The Exchange would rebalance the
‘‘tiers’’ once each calendar quarter,
which may result in additions or
deletions to their composition. When a
product changes ‘‘tiers’’ it would be
assigned the ‘‘appointment cost’’ of that
tier. Upon rebalancing, each RMM with
a VTC appointment would be required
to own or lease the appropriate number
of Exchange memberships reflecting the
revised ‘‘appointment costs’’ of the
products constituting its appointment.
Proposed paragraph (d) also provides
that an RMM may only change its
appointment upon providing advance
notification to the Exchange in a form
and manner prescribed by the Exchange.
Proposed paragraph (e) provides that
the Exchange may suspend or terminate
any appointment of an RMM in one or
more classes under this rule whenever,
in the Exchange’s judgment, the
interests of a fair and orderly market are
best served by such action.

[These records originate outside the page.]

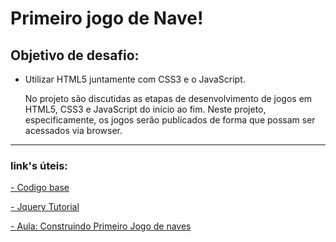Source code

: # Primeiro jogo de Nave!
## Objetivo de desafio:
- Utilizar HTML5 juntamente com  CSS3 e o JavaScript.<p> No projeto são discutidas as etapas de desenvolvimento de jogos em HTML5, CSS3 e JavaScript do início ao fim. Neste projeto, especificamente, os jogos serão publicados de forma que possam ser acessados via browser.

___
### link's úteis:
[- Codigo base](https://www.dropbox.com/s/17010wb608q4olu/JogosHTML5.zip?dI=0&file_subpath=%2FJogosHTML5) 

[- Jquery Tutorial](https://www.w3schools.com/jquery/default.asp)

[- Aula: Construindo Primeiro Jogo de naves](https://web.dio.me/lab/construindo-o-seu-primeiro-jogo-de-naves/learning/9b0a44f2-ba17-49fc-ab1e-8658bd5861c7)
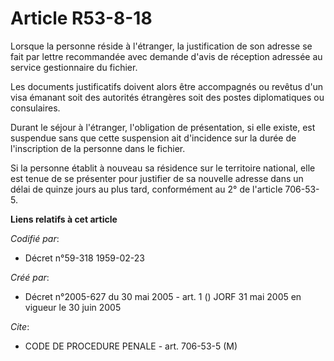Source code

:# Article R53-8-18

Lorsque la personne réside à l'étranger, la justification de son adresse se fait par lettre recommandée avec demande d'avis
de réception adressée au service gestionnaire du fichier.

Les documents justificatifs doivent alors être accompagnés ou revêtus d'un visa émanant soit des autorités étrangères soit
des postes diplomatiques ou consulaires.

Durant le séjour à l'étranger, l'obligation de présentation, si elle existe, est suspendue sans que cette suspension ait
d'incidence sur la durée de l'inscription de la personne dans le fichier.

Si la personne établit à nouveau sa résidence sur le territoire national, elle est tenue de se présenter pour justifier de sa
nouvelle adresse dans un délai de quinze jours au plus tard, conformément au 2° de l'article 706-53-5.

**Liens relatifs à cet article**

_Codifié par_:

  - Décret n°59-318 1959-02-23

_Créé par_:

  - Décret n°2005-627 du 30 mai 2005 - art. 1 () JORF 31 mai 2005 en vigueur le  30 juin 2005

_Cite_:

  - CODE DE PROCEDURE PENALE - art. 706-53-5 (M)
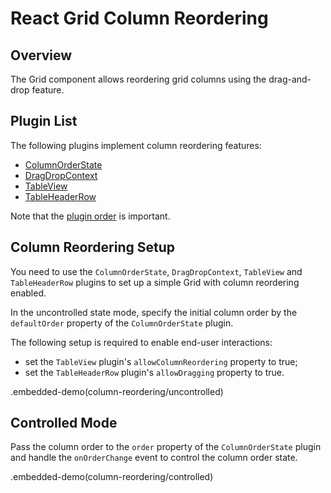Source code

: # React Grid Column Reordering

## Overview

The Grid component allows reordering grid columns using the drag-and-drop feature.

## Plugin List

The following plugins implement column reordering features:
- [ColumnOrderState](../reference/column-order-state.md)
- [DragDropContext](../reference/drag-drop-context.md)
- [TableView](../reference/table-view.md)
- [TableHeaderRow](../reference/table-header-row.md)

Note that the [plugin order](../README.md#plugin-order) is important.

## Column Reordering Setup

You need to use the `ColumnOrderState`, `DragDropContext`, `TableView` and `TableHeaderRow` plugins to set up a simple Grid with column reordering enabled.

In the uncontrolled state mode, specify the initial column order by the `defaultOrder` property of the `ColumnOrderState` plugin.

The following setup is required to enable end-user interactions:
- set the `TableView` plugin's `allowColumnReordering` property to true;
- set the `TableHeaderRow` plugin's `allowDragging` property to true.

.embedded-demo(column-reordering/uncontrolled)

## Controlled Mode

Pass the column order to the `order` property of the `ColumnOrderState` plugin and handle the `onOrderChange` event to control the column order state.

.embedded-demo(column-reordering/controlled)

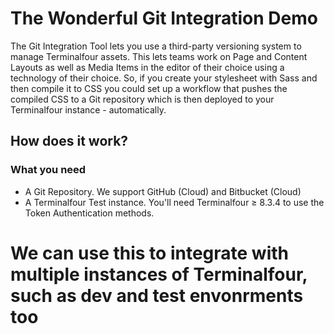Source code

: # The Wonderful Git Integration Demo

The Git Integration Tool lets you use a third-party versioning system to manage Terminalfour assets. This lets teams work on Page and Content Layouts as well as Media Items in the editor of their choice using a technology of their choice. So, if you create your stylesheet with Sass and then compile it to CSS you could set up a workflow that pushes the compiled CSS to a Git repository which is then deployed to your Terminalfour instance - automatically.

## How does it work?

### What you need
- A Git Repository. We support GitHub (Cloud) and Bitbucket (Cloud)
- A Terminalfour Test instance. You'll need Terminalfour ≥ 8.3.4 to use the Token Authentication methods.

# We can use this to integrate with multiple instances of Terminalfour, such as dev and test envonrments too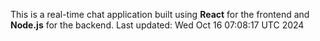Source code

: This is a real-time chat application built using **React** for the frontend and **Node.js** for the backend.
Last updated: Wed Oct 16 07:08:17 UTC 2024
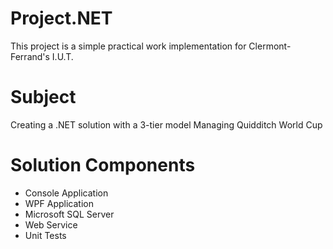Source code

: # Project.NET
This project is a simple practical work implementation for Clermont-Ferrand's I.U.T.

# Subject
Creating a .NET solution with a 3-tier model
Managing Quidditch World Cup

# Solution Components
- Console Application
- WPF Application
- Microsoft SQL Server
- Web Service
- Unit Tests
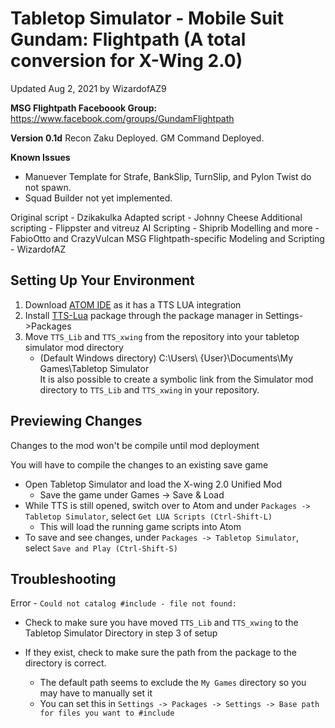 # Tabletop Simulator - Mobile Suit Gundam: Flightpath (A total conversion for X-Wing 2.0)
Updated Aug 2, 2021 by WizardofAZ9

**MSG Flightpath Faceboook Group:**
https://www.facebook.com/groups/GundamFlightpath

**Version 0.1d**
Recon Zaku Deployed.
GM Command Deployed.

**Known Issues**
- Manuever Template for Strafe, BankSlip, TurnSlip, and Pylon Twist do not spawn.
- Squad Builder not yet implemented.
 
Original script - Dzikakulka 
Adapted script - Johnny Cheese
Additional scripting - Flippster and vitreuz
AI Scripting - Shiprib
Modelling and more - FabioOtto and CrazyVulcan
MSG Flightpath-specific Modeling and Scripting - WizardofAZ

## Setting Up Your Environment

1.  Download [ATOM IDE](https://atom.io/) as it has a TTS LUA integration
2.  Install [TTS-Lua](https://atom.io/packages/tabletopsimulator-lua) package through the package manager in Settings->Packages
3.  Move `TTS_Lib` and `TTS_xwing` from the repository into your tabletop simulator mod directory
    * (Default Windows directory) C:\Users\ {User}\Documents\My Games\Tabletop Simulator\
    It is also possible to create a symbolic link from the Simulator mod directory to `TTS_Lib` and `TTS_xwing` in your repository.


## Previewing Changes
Changes to the mod won't be compile until mod deployment

You will have to compile the changes to an existing save game
* Open Tabletop Simulator and load the X-wing 2.0 Unified Mod
    * Save the game under Games -> Save & Load
* While TTS is still opened, switch over to Atom and under `Packages -> Tabletop Simulator`, select `Get LUA Scripts (Ctrl-Shift-L)`
    * This will load the running game scripts into Atom
* To save and see changes, under `Packages -> Tabletop Simulator`, select `Save and Play (Ctrl-Shift-S)`

## Troubleshooting

Error - `Could not catalog #include - file not found:`
* Check to make sure you have moved `TTS_Lib` and `TTS_xwing` to the Tabletop Simulator Directory in step 3 of setup

* If they exist, check to make sure the path from the package to the directory is correct.
    * The default path seems to exclude the `My Games` directory so you may have to manually set it
    * You can set this in `Settings -> Packages -> Settings -> Base path for files you want to #include`
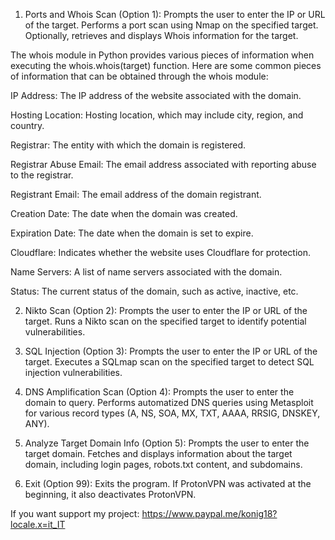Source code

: 1) Ports and Whois Scan (Option 1):
Prompts the user to enter the IP or URL of the target.
Performs a port scan using Nmap on the specified target.
Optionally, retrieves and displays Whois information for the target.

The whois module in Python provides various pieces of information when executing the whois.whois(target) function. Here are some common pieces of information that can be obtained through the whois module:

   IP Address:
        The IP address of the website associated with the domain.

   Hosting Location:
        Hosting location, which may include city, region, and country.

   Registrar:
        The entity with which the domain is registered.

   Registrar Abuse Email:
        The email address associated with reporting abuse to the registrar.

   Registrant Email:
        The email address of the domain registrant.

   Creation Date:
        The date when the domain was created.

   Expiration Date:
        The date when the domain is set to expire.

   Cloudflare:
        Indicates whether the website uses Cloudflare for protection.

   Name Servers:
        A list of name servers associated with the domain.

   Status:
        The current status of the domain, such as active, inactive, etc.

2) Nikto Scan (Option 2):
Prompts the user to enter the IP or URL of the target.
Runs a Nikto scan on the specified target to identify potential vulnerabilities.

3) SQL Injection (Option 3):
Prompts the user to enter the IP or URL of the target.
Executes a SQLmap scan on the specified target to detect SQL injection vulnerabilities.

4) DNS Amplification Scan (Option 4):
 Prompts the user to enter the domain to query.
 Performs automatized DNS queries using Metasploit for various record types (A, NS, SOA, MX, TXT, AAAA, RRSIG, DNSKEY, ANY).

5) Analyze Target Domain Info (Option 5):
Prompts the user to enter the target domain.
Fetches and displays information about the target domain, including login pages, robots.txt content, and subdomains.

6) Exit (Option 99):
Exits the program.
If ProtonVPN was activated at the beginning, it also deactivates ProtonVPN.

If you want support my project: https://www.paypal.me/konig18?locale.x=it_IT
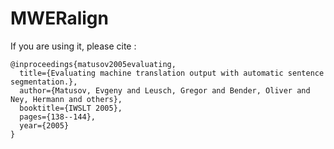 # MWERalign
If you are using it, please cite :

	@inproceedings{matusov2005evaluating,
 	  title={Evaluating machine translation output with automatic sentence segmentation.},
	  author={Matusov, Evgeny and Leusch, Gregor and Bender, Oliver and Ney, Hermann and others},
	  booktitle={IWSLT 2005},
	  pages={138--144},
	  year={2005}
	}


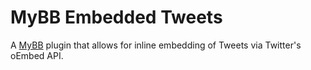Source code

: MyBB Embedded Tweets
====================

A [MyBB](https://github.com/mybb/mybb) plugin that allows for inline embedding of Tweets via Twitter's oEmbed API.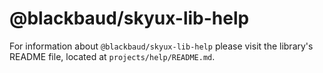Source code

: # @blackbaud/skyux-lib-help

For information about `@blackbaud/skyux-lib-help` please visit the library's README file, located at `projects/help/README.md`.
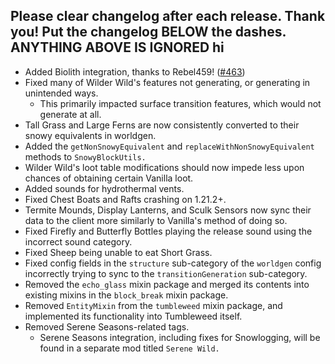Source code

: Please clear changelog after each release.
Thank you!
Put the changelog BELOW the dashes. ANYTHING ABOVE IS IGNORED
hi
-----------------
- Added Biolith integration, thanks to Rebel459! ([#463](https://github.com/FrozenBlock/WilderWild/pull/463))
- Fixed many of Wilder Wild's features not generating, or generating in unintended ways.
  - This primarily impacted surface transition features, which would not generate at all.
- Tall Grass and Large Ferns are now consistently converted to their snowy equivalents in worldgen.
- Added the `getNonSnowyEquivalent` and `replaceWithNonSnowyEquivalent` methods to `SnowyBlockUtils.`
- Wilder Wild's loot table modifications should now impede less upon chances of obtaining certain Vanilla loot.
- Added sounds for hydrothermal vents.
- Fixed Chest Boats and Rafts crashing on 1.21.2+.
- Termite Mounds, Display Lanterns, and Sculk Sensors now sync their data to the client more similarly to Vanilla's method of doing so.
- Fixed Firefly and Butterfly Bottles playing the release sound using the incorrect sound category.
- Fixed Sheep being unable to eat Short Grass.
- Fixed config fields in the `structure` sub-category of the `worldgen` config incorrectly trying to sync to the `transitionGeneration` sub-category.
- Removed the `echo_glass` mixin package and merged its contents into existing mixins in the `block_break` mixin package.
- Removed `EntityMixin` from the `tumbleweed` mixin package, and implemented its functionality into Tumbleweed itself.
- Removed Serene Seasons-related tags.
  - Serene Seasons integration, including fixes for Snowlogging, will be found in a separate mod titled `Serene Wild.`
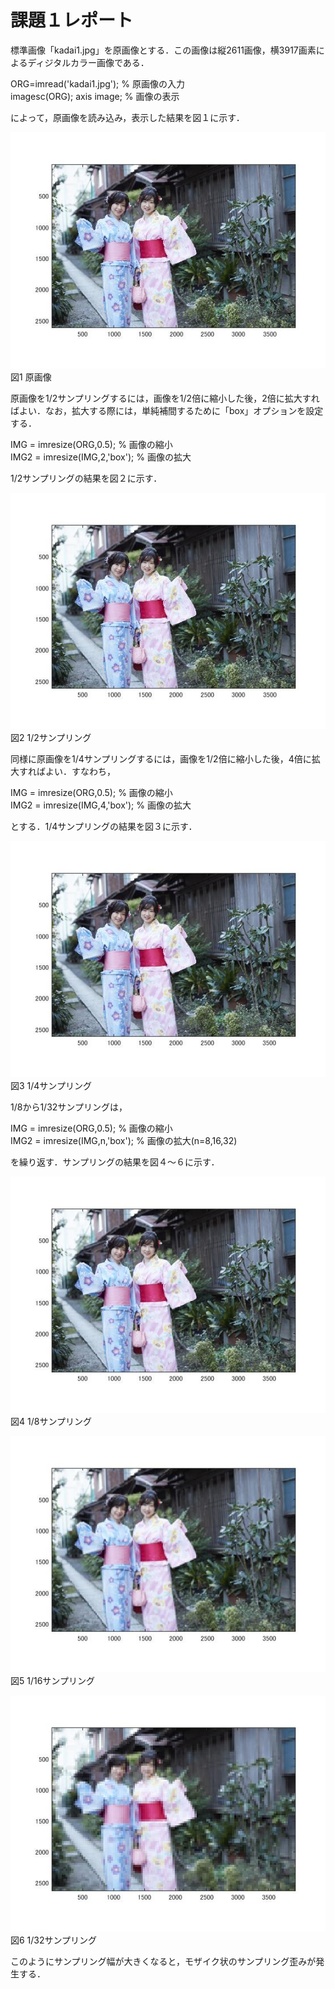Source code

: # 課題１レポート

標準画像「kadai1.jpg」を原画像とする．この画像は縦2611画像，横3917画素によるディジタルカラー画像である．

ORG=imread('kadai1.jpg'); % 原画像の入力  
imagesc(ORG); axis image; % 画像の表示

によって，原画像を読み込み，表示した結果を図１に示す．

![原画像](https://github.com/16ec013/lecture_image_processing/blob/master/%E8%AA%B2%E9%A1%8C%EF%BC%91/kadai1_0.jpg)  
図1 原画像

原画像を1/2サンプリングするには，画像を1/2倍に縮小した後，2倍に拡大すればよい．なお，拡大する際には，単純補間するために「box」オプションを設定する．

IMG = imresize(ORG,0.5); % 画像の縮小  
IMG2 = imresize(IMG,2,'box'); % 画像の拡大

1/2サンプリングの結果を図２に示す．

![原画像](https://github.com/16ec013/lecture_image_processing/blob/master/%E8%AA%B2%E9%A1%8C%EF%BC%91/kadai1_1.jpg)  
図2 1/2サンプリング

同様に原画像を1/4サンプリングするには，画像を1/2倍に縮小した後，4倍に拡大すればよい．すなわち，

IMG = imresize(ORG,0.5); % 画像の縮小  
IMG2 = imresize(IMG,4,'box'); % 画像の拡大

とする．1/4サンプリングの結果を図３に示す．

![原画像](https://github.com/16ec013/lecture_image_processing/blob/master/%E8%AA%B2%E9%A1%8C%EF%BC%91/kadai1_2.jpg)  
図3 1/4サンプリング

1/8から1/32サンプリングは，

IMG = imresize(ORG,0.5); % 画像の縮小  
IMG2 = imresize(IMG,n,'box'); % 画像の拡大(n=8,16,32)

を繰り返す．サンプリングの結果を図４～６に示す．

![原画像](https://github.com/16ec013/lecture_image_processing/blob/master/%E8%AA%B2%E9%A1%8C%EF%BC%91/kadai1_3.jpg)  
図4 1/8サンプリング

![原画像](https://github.com/16ec013/lecture_image_processing/blob/master/%E8%AA%B2%E9%A1%8C%EF%BC%91/kadai1_4.jpg)  
図5 1/16サンプリング

![原画像](https://github.com/16ec013/lecture_image_processing/blob/master/%E8%AA%B2%E9%A1%8C%EF%BC%91/kadai1_5.jpg)  
図6 1/32サンプリング

このようにサンプリング幅が大きくなると，モザイク状のサンプリング歪みが発生する．
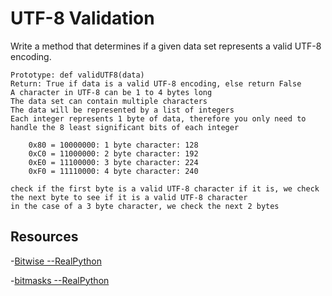 # UTF-8 Validation

Write a method that determines if a given data set represents a valid UTF-8 encoding.

    Prototype: def validUTF8(data)
    Return: True if data is a valid UTF-8 encoding, else return False
    A character in UTF-8 can be 1 to 4 bytes long
    The data set can contain multiple characters
    The data will be represented by a list of integers
    Each integer represents 1 byte of data, therefore you only need to handle the 8 least significant bits of each integer

        0x80 = 10000000: 1 byte character: 128
        0xC0 = 11000000: 2 byte character: 192
        0xE0 = 11100000: 3 byte character: 224
        0xF0 = 11110000: 4 byte character: 240

    check if the first byte is a valid UTF-8 character if it is, we check the next byte to see if it is a valid UTF-8 character
    in the case of a 3 byte character, we check the next 2 bytes

## Resources

 -[Bitwise --RealPython](https://realpython.com/python-bitwise-operators/)

 -[bitmasks --RealPython](https://realpython.com/python-bitwise-operators/#bitmasks)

This is
similar to ISE Rule 802 and CBOE Rule
8.3. An RMM may seek review of any
action taken by the Exchange pursuant
to CBOE Rule 8.4 in accordance with
Chapter XIX of the CBOE Rules.
Proposed CBOE Rule 8.4(f) provides
that RMMs are subject to CBOE Rule
8.7.03A with respect to trading in
appointed classes.14 RMMs may not
enter quotations in option classes that
are not included within their
appointments although they may submit
orders in non-appointed classes.
14 CBOE Rule 8.7.03A requires at least 75% of a
Market-Maker’s total contract volume (measured
quarterly) be in his/her appointed classes.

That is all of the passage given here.